▶ _Instructions to follow_:
In the entries below, find every line with the string "ssnoversion" and copy it.
════════════════════
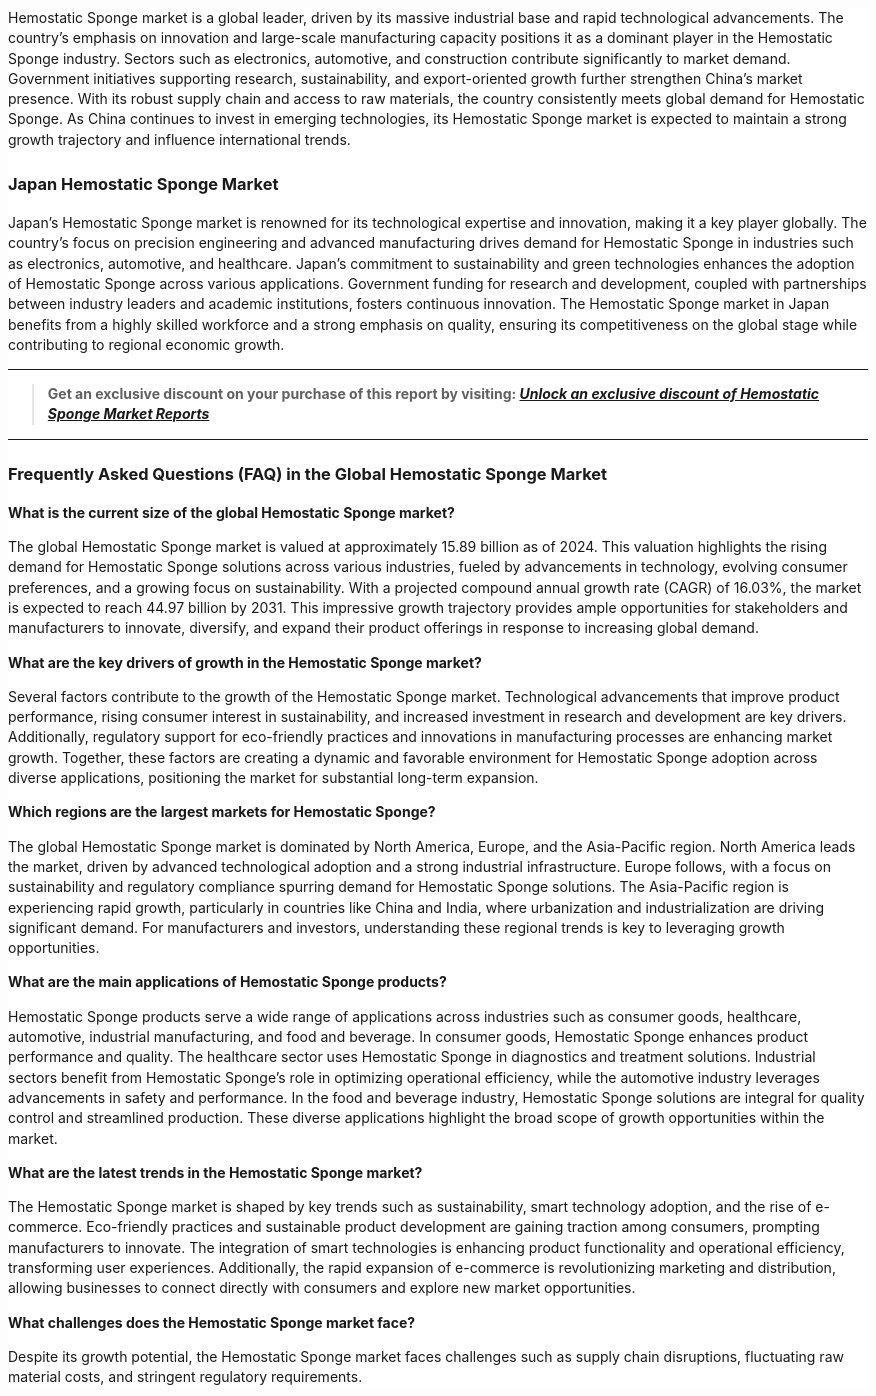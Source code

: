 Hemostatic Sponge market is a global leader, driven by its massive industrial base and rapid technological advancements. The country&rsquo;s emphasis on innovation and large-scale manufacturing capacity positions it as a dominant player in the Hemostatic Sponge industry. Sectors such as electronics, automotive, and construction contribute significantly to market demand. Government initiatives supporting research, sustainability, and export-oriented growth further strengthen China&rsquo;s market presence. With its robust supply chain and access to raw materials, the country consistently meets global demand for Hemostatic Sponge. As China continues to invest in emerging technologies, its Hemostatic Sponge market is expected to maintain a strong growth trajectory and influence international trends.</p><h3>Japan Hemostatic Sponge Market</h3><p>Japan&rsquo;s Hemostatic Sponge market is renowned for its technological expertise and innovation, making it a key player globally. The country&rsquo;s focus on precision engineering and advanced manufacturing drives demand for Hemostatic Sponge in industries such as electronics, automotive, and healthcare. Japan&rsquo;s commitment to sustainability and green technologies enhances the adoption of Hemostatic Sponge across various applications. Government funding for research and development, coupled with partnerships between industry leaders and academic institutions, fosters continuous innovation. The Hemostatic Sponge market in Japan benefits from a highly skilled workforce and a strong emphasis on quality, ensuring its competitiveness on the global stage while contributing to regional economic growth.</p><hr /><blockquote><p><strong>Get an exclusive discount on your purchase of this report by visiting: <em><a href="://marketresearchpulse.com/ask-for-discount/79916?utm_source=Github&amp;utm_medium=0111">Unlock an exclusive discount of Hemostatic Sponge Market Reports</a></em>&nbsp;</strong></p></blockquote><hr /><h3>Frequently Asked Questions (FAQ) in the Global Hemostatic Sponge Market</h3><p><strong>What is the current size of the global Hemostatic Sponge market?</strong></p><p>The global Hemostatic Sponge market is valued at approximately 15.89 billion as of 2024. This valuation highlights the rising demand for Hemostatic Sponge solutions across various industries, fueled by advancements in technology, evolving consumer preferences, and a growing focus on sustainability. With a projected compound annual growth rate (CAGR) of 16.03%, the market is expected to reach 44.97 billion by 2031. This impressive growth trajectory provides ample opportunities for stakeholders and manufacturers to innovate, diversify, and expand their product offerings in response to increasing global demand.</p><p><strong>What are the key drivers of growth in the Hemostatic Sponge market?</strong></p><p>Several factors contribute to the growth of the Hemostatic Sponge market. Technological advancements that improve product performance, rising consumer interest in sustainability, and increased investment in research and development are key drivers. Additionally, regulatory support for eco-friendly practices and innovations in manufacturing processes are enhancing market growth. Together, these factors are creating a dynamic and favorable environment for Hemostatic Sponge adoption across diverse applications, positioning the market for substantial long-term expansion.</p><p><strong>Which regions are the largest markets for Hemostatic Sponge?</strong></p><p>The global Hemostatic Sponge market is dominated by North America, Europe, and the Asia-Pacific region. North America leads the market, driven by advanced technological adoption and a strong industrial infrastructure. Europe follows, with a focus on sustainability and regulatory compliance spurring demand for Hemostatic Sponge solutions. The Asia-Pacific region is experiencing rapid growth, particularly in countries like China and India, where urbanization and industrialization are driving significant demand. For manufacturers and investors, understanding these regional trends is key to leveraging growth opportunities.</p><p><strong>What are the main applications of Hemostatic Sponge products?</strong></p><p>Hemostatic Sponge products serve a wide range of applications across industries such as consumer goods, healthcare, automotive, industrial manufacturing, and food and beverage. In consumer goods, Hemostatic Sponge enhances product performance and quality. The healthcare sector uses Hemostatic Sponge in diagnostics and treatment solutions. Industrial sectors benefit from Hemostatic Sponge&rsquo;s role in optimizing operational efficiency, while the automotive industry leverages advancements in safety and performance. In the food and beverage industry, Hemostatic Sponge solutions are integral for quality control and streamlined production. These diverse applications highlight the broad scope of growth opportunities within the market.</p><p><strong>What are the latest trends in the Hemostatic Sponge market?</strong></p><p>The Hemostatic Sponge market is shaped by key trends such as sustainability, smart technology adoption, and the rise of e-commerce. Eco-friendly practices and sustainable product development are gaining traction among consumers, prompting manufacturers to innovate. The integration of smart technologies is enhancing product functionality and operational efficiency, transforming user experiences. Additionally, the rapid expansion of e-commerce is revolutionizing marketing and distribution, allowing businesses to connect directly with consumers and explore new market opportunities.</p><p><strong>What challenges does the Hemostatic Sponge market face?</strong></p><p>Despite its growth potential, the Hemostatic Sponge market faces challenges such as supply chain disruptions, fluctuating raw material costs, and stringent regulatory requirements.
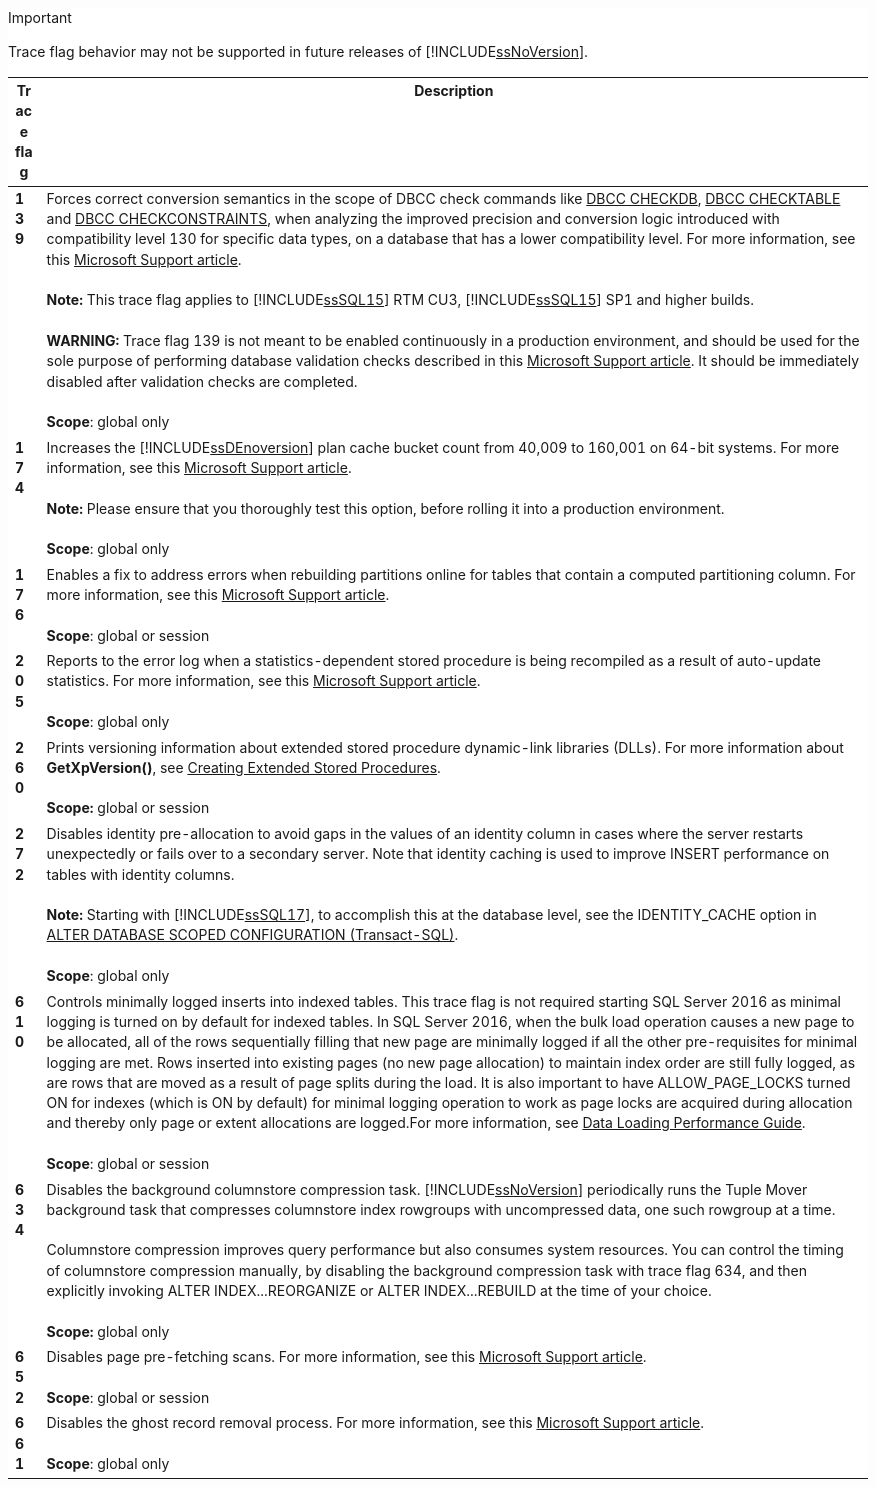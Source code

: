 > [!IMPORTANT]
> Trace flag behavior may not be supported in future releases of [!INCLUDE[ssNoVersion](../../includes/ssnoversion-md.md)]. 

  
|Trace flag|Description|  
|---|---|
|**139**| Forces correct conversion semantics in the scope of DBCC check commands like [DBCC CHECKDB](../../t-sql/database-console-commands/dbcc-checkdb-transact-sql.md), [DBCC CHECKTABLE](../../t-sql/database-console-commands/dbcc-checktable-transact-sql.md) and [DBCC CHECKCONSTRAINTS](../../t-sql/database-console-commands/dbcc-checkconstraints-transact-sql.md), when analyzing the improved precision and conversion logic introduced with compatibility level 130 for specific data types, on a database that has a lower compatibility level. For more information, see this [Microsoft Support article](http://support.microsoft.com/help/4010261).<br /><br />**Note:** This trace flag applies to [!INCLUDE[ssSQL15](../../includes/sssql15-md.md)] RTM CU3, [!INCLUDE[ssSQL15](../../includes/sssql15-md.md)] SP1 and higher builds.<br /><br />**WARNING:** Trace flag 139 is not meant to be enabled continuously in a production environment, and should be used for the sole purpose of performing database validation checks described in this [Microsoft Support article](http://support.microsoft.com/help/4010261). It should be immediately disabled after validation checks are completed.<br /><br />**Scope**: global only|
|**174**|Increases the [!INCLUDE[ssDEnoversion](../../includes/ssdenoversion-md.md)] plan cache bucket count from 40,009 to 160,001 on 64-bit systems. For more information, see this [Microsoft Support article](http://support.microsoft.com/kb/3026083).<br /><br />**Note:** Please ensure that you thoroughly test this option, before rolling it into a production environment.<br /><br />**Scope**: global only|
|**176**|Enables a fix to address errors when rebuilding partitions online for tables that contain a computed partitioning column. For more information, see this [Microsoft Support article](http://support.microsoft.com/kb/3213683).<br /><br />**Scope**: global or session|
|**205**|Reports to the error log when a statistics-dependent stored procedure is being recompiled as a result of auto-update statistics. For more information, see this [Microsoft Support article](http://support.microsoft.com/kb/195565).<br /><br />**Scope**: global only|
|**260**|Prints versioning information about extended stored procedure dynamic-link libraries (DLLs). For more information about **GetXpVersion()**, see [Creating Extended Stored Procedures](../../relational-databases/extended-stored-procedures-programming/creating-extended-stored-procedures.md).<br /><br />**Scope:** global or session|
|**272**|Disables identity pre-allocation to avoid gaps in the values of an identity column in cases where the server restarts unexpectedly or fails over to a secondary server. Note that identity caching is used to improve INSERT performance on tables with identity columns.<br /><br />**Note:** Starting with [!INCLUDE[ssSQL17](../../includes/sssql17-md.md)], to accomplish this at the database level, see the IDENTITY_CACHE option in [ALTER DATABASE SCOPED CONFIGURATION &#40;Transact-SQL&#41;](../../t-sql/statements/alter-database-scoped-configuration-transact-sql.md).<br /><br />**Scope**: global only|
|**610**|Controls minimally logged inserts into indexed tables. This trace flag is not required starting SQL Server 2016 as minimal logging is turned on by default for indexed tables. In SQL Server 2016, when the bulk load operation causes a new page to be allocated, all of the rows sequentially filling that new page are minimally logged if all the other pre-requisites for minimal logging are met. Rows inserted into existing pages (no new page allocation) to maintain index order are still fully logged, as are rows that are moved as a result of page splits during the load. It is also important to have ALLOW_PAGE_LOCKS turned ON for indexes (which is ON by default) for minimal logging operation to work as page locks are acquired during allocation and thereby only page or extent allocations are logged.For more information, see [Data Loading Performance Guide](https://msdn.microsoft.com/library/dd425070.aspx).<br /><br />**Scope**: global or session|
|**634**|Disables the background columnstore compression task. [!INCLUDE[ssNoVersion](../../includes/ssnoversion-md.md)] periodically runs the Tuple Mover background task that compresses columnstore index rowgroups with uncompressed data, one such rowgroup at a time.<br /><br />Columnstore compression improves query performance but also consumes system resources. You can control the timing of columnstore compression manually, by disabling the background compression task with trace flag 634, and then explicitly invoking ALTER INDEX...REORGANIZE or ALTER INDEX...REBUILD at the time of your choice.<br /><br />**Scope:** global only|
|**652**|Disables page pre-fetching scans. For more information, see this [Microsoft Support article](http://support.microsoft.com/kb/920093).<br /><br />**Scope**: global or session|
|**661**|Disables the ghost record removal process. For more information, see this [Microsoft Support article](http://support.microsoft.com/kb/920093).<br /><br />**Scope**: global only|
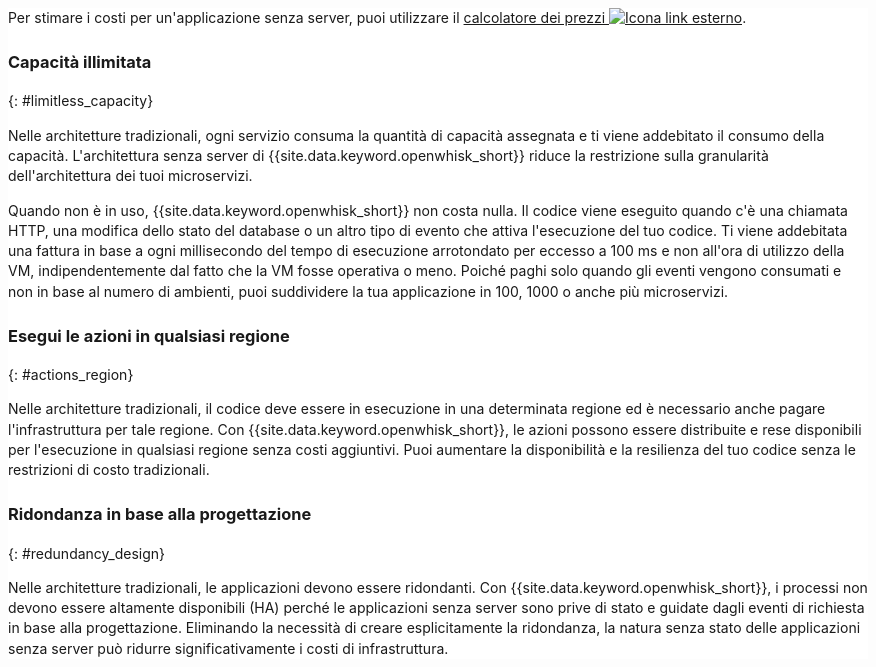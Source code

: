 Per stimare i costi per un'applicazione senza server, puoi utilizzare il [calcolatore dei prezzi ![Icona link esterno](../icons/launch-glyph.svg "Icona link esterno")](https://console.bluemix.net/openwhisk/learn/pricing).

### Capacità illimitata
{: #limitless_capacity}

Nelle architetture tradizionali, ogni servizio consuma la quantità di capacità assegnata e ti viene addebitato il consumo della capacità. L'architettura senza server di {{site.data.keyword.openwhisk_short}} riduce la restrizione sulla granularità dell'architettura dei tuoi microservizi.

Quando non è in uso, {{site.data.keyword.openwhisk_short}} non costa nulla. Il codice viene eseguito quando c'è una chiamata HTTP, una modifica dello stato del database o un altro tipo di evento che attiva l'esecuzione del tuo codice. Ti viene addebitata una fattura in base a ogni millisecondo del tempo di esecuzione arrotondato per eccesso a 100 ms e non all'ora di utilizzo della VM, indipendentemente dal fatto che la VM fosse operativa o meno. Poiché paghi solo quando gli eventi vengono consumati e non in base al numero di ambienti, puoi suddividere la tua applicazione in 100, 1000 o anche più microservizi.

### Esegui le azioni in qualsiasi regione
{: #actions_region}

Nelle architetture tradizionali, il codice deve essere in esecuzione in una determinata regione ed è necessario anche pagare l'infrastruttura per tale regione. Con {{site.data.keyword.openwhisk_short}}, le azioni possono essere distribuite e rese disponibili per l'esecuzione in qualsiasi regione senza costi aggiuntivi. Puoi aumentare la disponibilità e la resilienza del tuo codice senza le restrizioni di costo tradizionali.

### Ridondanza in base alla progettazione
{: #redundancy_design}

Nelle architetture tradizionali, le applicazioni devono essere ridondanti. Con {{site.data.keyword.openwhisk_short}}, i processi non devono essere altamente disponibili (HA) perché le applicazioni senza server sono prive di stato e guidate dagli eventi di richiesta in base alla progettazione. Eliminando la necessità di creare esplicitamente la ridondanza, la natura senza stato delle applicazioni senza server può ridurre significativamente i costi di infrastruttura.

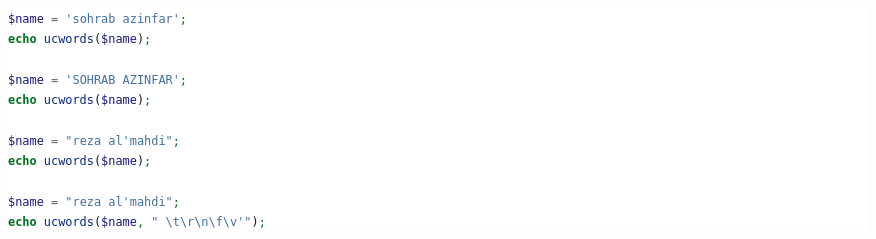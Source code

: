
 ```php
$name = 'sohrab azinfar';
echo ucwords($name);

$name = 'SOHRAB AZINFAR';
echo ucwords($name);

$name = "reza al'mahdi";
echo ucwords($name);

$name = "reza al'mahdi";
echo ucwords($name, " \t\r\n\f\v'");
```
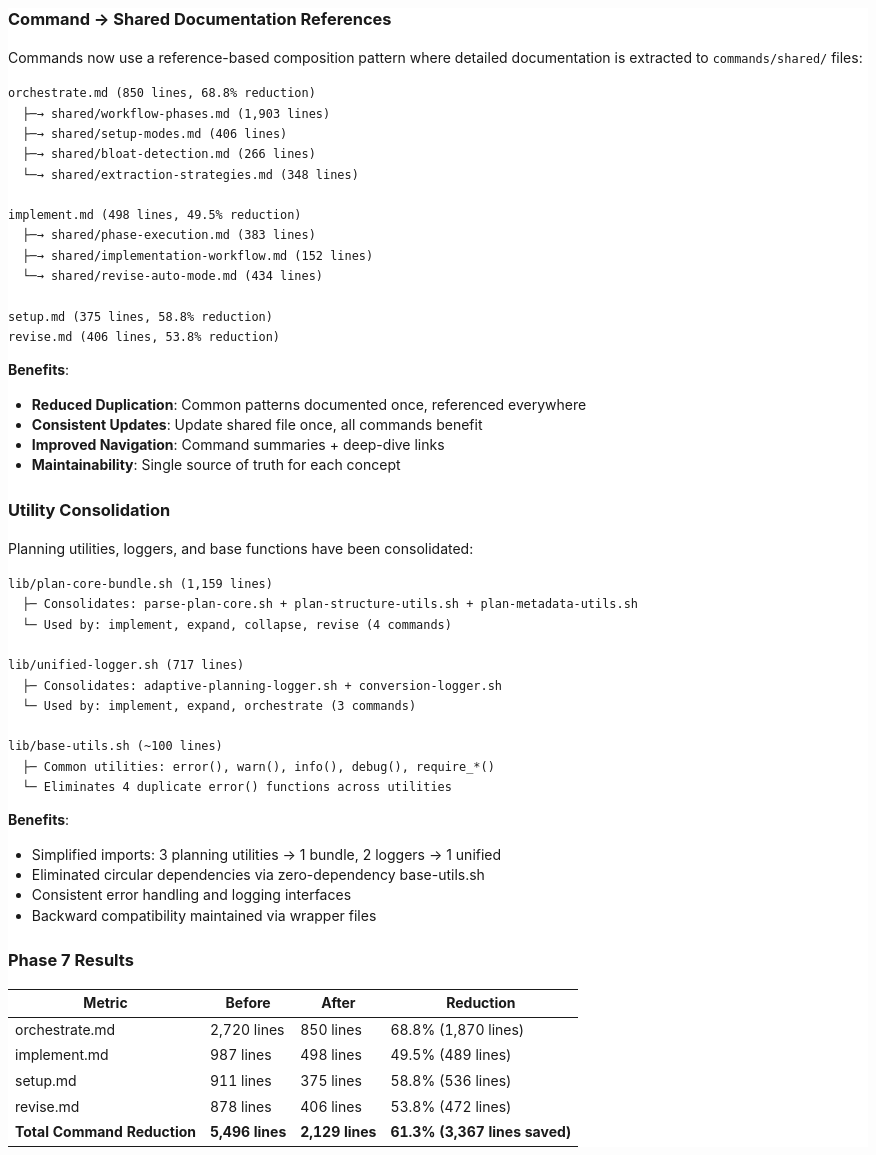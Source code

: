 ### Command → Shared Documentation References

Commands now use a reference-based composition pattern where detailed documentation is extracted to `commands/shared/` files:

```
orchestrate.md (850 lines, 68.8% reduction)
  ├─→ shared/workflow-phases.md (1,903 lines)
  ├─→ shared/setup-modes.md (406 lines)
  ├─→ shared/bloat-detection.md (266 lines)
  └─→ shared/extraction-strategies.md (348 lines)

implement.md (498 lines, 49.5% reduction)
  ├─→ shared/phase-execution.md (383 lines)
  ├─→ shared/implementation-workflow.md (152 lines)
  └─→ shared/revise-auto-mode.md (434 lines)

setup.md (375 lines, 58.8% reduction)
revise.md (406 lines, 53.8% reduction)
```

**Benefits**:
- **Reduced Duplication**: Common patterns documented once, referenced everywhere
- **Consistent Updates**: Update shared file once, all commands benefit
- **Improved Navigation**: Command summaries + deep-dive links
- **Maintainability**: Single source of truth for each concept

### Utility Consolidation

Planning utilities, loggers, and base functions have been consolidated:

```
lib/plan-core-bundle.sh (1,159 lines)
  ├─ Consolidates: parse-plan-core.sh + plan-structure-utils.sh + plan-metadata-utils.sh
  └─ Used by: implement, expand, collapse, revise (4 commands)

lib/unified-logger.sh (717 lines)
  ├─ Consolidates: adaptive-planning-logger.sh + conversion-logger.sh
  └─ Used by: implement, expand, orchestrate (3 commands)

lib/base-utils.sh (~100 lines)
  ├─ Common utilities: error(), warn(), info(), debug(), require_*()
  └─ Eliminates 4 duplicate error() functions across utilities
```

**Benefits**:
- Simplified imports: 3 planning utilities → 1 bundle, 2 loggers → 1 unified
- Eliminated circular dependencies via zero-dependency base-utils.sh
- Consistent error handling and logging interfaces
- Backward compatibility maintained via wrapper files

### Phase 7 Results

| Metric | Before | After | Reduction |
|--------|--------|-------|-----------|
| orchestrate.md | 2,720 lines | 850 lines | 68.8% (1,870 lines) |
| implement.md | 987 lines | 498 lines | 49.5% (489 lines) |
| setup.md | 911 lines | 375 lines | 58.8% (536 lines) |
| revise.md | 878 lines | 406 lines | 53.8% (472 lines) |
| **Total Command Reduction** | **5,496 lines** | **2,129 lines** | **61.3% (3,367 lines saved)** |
════════════════════
▶ _Exercise answer_:
> Trace flag behavior may not be supported in future releases of [!INCLUDE[ssNoVersion](../../includes/ssnoversion-md.md)]. 
|**634**|Disables the background columnstore compression task. [!INCLUDE[ssNoVersion](../../includes/ssnoversion-md.md)] periodically runs the Tuple Mover background task that compresses columnstore index rowgroups with uncompressed data, one such rowgroup at a time.<br /><br />Columnstore compression improves query performance but also consumes system resources. You can control the timing of columnstore compression manually, by disabling the background compression task with trace flag 634, and then explicitly invoking ALTER INDEX...REORGANIZE or ALTER INDEX...REBUILD at the time of your choice.<br /><br />**Scope:** global only|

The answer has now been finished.